YOUR GOAL -
The required output is the exact run of lines below that opens at the line with "Contributions are welcome!" and closes at the line with "This library is".

DATASET RECORDS -
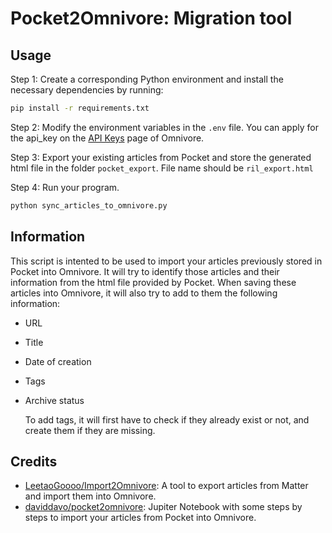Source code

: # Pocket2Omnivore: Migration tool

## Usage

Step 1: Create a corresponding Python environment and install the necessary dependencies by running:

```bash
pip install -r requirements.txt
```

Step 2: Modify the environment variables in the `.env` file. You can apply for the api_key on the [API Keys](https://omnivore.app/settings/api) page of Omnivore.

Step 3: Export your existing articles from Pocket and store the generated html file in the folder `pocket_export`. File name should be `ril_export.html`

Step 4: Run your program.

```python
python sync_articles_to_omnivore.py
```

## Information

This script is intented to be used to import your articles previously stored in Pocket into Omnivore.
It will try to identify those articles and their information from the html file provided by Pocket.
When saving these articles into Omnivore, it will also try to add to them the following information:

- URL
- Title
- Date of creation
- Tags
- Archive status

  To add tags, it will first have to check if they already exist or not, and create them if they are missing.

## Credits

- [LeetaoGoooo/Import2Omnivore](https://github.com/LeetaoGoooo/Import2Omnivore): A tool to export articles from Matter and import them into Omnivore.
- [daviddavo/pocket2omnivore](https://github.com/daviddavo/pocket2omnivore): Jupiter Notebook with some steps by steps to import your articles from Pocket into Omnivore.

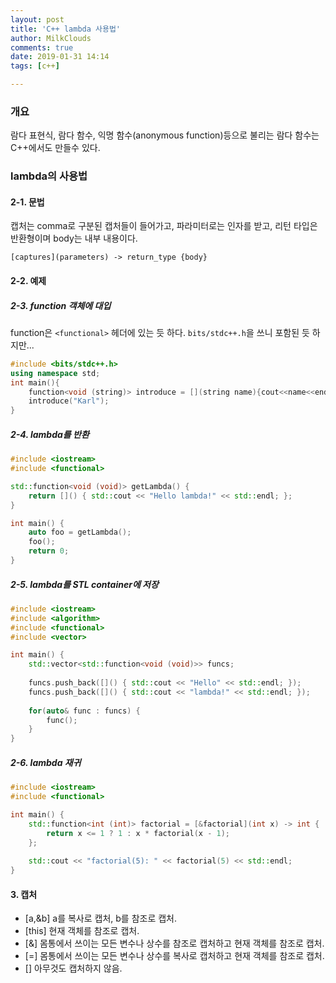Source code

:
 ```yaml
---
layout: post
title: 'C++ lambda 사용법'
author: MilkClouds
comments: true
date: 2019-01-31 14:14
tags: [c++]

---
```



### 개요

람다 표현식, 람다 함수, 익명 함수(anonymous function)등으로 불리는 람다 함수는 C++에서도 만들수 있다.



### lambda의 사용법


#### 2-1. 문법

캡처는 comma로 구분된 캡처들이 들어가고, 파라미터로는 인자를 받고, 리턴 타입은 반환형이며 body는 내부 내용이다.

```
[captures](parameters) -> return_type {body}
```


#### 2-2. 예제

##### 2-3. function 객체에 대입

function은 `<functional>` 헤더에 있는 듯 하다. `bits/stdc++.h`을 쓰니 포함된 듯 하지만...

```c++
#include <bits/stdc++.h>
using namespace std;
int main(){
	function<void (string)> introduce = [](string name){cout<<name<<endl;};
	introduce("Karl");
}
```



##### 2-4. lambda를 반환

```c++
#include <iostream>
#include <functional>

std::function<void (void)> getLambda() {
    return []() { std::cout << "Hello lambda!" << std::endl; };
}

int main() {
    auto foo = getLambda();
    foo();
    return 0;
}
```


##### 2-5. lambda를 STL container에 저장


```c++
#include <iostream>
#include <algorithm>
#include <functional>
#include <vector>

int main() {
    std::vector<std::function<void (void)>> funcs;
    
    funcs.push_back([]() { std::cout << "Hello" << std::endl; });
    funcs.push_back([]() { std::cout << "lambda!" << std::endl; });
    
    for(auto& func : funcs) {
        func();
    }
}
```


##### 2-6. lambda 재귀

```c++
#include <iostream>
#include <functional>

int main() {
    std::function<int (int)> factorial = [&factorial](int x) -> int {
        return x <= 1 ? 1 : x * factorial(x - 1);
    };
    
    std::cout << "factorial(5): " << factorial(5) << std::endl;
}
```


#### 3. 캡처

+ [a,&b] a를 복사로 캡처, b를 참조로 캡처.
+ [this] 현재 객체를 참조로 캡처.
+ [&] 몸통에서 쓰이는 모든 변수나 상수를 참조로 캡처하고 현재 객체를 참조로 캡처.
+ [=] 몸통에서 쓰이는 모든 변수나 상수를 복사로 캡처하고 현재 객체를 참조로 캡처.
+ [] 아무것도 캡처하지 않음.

---

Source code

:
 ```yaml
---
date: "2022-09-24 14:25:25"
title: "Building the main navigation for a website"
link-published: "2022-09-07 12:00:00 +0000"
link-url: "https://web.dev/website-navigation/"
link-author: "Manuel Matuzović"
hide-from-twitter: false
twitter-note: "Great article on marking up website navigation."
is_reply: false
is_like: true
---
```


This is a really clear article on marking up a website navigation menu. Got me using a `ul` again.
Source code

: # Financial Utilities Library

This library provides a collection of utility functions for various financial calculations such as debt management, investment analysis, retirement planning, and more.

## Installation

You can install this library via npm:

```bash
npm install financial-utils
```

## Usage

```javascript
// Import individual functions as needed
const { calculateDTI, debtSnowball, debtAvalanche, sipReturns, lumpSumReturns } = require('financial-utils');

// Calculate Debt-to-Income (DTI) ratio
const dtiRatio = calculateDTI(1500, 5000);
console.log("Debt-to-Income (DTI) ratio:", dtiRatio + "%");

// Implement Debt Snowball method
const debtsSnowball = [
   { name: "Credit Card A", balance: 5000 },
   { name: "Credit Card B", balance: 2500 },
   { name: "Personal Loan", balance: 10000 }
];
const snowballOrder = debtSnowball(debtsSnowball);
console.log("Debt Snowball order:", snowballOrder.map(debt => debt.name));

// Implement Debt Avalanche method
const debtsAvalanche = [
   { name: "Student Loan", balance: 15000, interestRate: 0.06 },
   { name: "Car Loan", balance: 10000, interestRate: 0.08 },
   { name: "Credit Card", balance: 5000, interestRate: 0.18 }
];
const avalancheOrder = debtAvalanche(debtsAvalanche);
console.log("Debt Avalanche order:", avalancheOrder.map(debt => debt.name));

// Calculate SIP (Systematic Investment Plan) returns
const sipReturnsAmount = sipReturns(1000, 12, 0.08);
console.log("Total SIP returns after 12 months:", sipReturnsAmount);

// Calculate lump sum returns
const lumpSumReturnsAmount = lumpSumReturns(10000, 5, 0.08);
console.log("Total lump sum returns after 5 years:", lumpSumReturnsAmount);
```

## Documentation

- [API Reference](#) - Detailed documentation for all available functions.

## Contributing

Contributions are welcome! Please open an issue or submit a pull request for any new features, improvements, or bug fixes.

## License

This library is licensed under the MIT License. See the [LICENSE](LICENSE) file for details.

TASK ANSWER -
Contributions are welcome! Please open an issue or submit a pull request for any new features, improvements, or bug fixes.

## License

This library is licensed under the MIT License. See the [LICENSE](LICENSE) file for details.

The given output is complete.